Local defense contractors Northrop Grumman, General Atomics Aeronautical Systems, SAIC, Cubic and General Dynamics were among the more than 300 companies showcasing their products at the Association of Unmanned Vehicle Systems International's annual conference in San Diego Tuesday.
The event, which brings together all of the unmanned disciplines in the $2.9 billion industry -- air, ground and maritime -- continues Wednesday and Thursday at the San Diego Convention Center.
Northrop Grumman (NYSE: NOC) was on hand to give an update of its Global Hawk aircraft.
The Global Hawk is a high altitude, long endurance system that can capture images and collect data in real time.
The aircraft was used to help firefighters battle the wildfires that blazed across Southern California last fall.
It can fly as high as 60,000 feet in the air, safely away from any commercial air traffic and protected from any hazardous weather. It also can achieve sensor visibility of 300 nautical miles and reach groundspeeds of more than 300 knots.

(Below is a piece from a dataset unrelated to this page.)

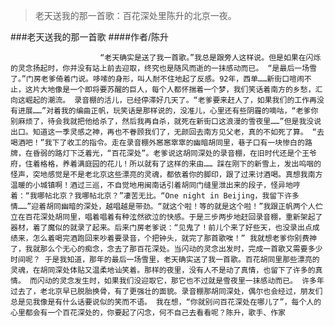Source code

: > 老天送我的那一首歌：百花深处里陈升的北京一夜。

###老天送我的那一首歌
####作者/陈升

						“老天确实是送了我一首歌。”我总是跟旁人这样说。但是如果在闪烁的灵念扬起时，你并没有站上前去迎取，终究也是随风而逝的一抹感动而已。 “是最后一场雪了。”门房老爹倚着门说。哆嗦的身形，叫人耐不住地起了反感。92年，西单……新街口喧闹不止，这片大地像是一个即将要苏醒的巨人，每个人都怀揣着一个梦，我们笑话着南方的乡愁，汇向这崛起的潮流。 录音棚的活儿，已经停滞好几天了。“老爹要来赶人了，如果我们的工作再没有进展……”对着我的编曲正帆，玩笑话是那样说的，没准儿，心里还有些阴霾的嘀咕，“老爹你别麻烦了，待会我就把他给杀了，然后我再自杀，就死在新街口这浪漫的雪夜里……”但是我没说出口。知道这一季灵感之神，再也不眷顾我们了，无颜回去南方见父老，真的不如死了算。 “去喝酒吧！”我下了收工的指令。走在录音棚外窸窸窣窣的幽暗胡同里，巷子口有一块惨白的路牌，在昏弱的路灯下泛着光，“百花深处”。老爹说这胡同深处的录音棚，在旧时代还是个王爷府，住着格格，养着满庭园的花儿！所以就有了这样的来由…… 踩在刚下的新雪上，发出呜咽的怪声，突地感觉是不是老北京这些漂亮的灵魂，都依着你的脚印，跟了过来讨酒喝。真想我南方温暖的小城镇啊！酒过三巡，不自觉地用闽南话引着胡同门缝里泄出来的段子，怪异地哼着：“我哪帖北京？我哪帖北京？”凄苦无比。“One night in Beijing，我留下许多情……”迎着胡同幽暗的深处，越唱越是带劲。“就这个啦！等的就是这个啦！”我跟正帆两个人伫立在百花深处胡同里，唱着唱着有种泫然欲泣的快感。于是三步两步地赶回录音棚，重新架起了器材，着了魔似的就录了起来。后来门房老爹说：“见鬼了！前儿个来了好些天，也没录出点成绩来，怎么着喝完酒跑回来吵着要录音，个把钟头，就完了那首歌唉！” 我就想老爹你别费神了，我就那么个无心的痴念，念去了那百花深处。当闪动的灵念出发时，完成一首歌又需要多少时间呢？ 于是我知道，那年的最后一场雪里，老天确实送了我一首歌。百花胡同里那些漂亮的灵魂，在胡同深处体贴又温柔地讪笑着。那样的夜里，没有人不是动了真情，也留下了许多的真情。 而闪动的灵念发生时，如果我们没迎取它，那它也不过就是雪夜里一抹感动而已。 许多年过去了，老北京早已脱胎换骨，有了更强壮的面貌。录音棚那胡同深处，偶尔也会经过，朋友们总是见我像是有什么话要说似的笑而不语。 我在想，“你就别问百花深处在哪儿了”，每个人的心里都会有一个百花深处的，你要起了闪念，何不自己去看看呢？陈升，歌手、作家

"We often refer to the Global Hawk as a low altitude, highly mobile satellite," said Edward Walby, director of business development for the Global Hawk system.
The idea of using the Global Hawk to support recovery efforts during a natural disaster occurred during Hurricane Katrina.
But because the aircraft's capabilities were relatively new and therefore not understood, officials didn't use it for Katrina.
When the wildfires hit San Diego and Los Angeles counties last October, however, officials at Beale Air Force Base -- just north of Sacramento and home to the Global Hawk -- prepared for action.
But it still took four days to get approval for the Global Hawk to fly over Southern California.
"It's not that the process is difficult, it's that people aren't educated on what the capabilities offer, so people don't know what to ask for," Walby said.
The unmanned aircraft flew over the region at night to pinpoint hotspots, allowing firefighters to plan their activities the next day.
Fire officials wanted the previous night's information by 5 a.m., so they could sort through the pictures and relay the information to their crews.
The firefighters only asked for infrared images, although the Global Hawk can provide other types of data.
"They were astonished as to how much data could be collected," Walby said. "We learned a lot from this operation."
One lesson was communication. Walby said the Global Hawk has a lot of capabilities that weren't used -- like providing images in real time -- but that wasn't communicated to the firefighters.
Other parts of the system need refining too, according to Walby. The request and approval process needs to be streamlined.
Northrop Grumman is looking at all of the Global Hawk's capabilities, including using it as a communication relay and allowing it to provide direct imagery distribution to cell phones and PDAs.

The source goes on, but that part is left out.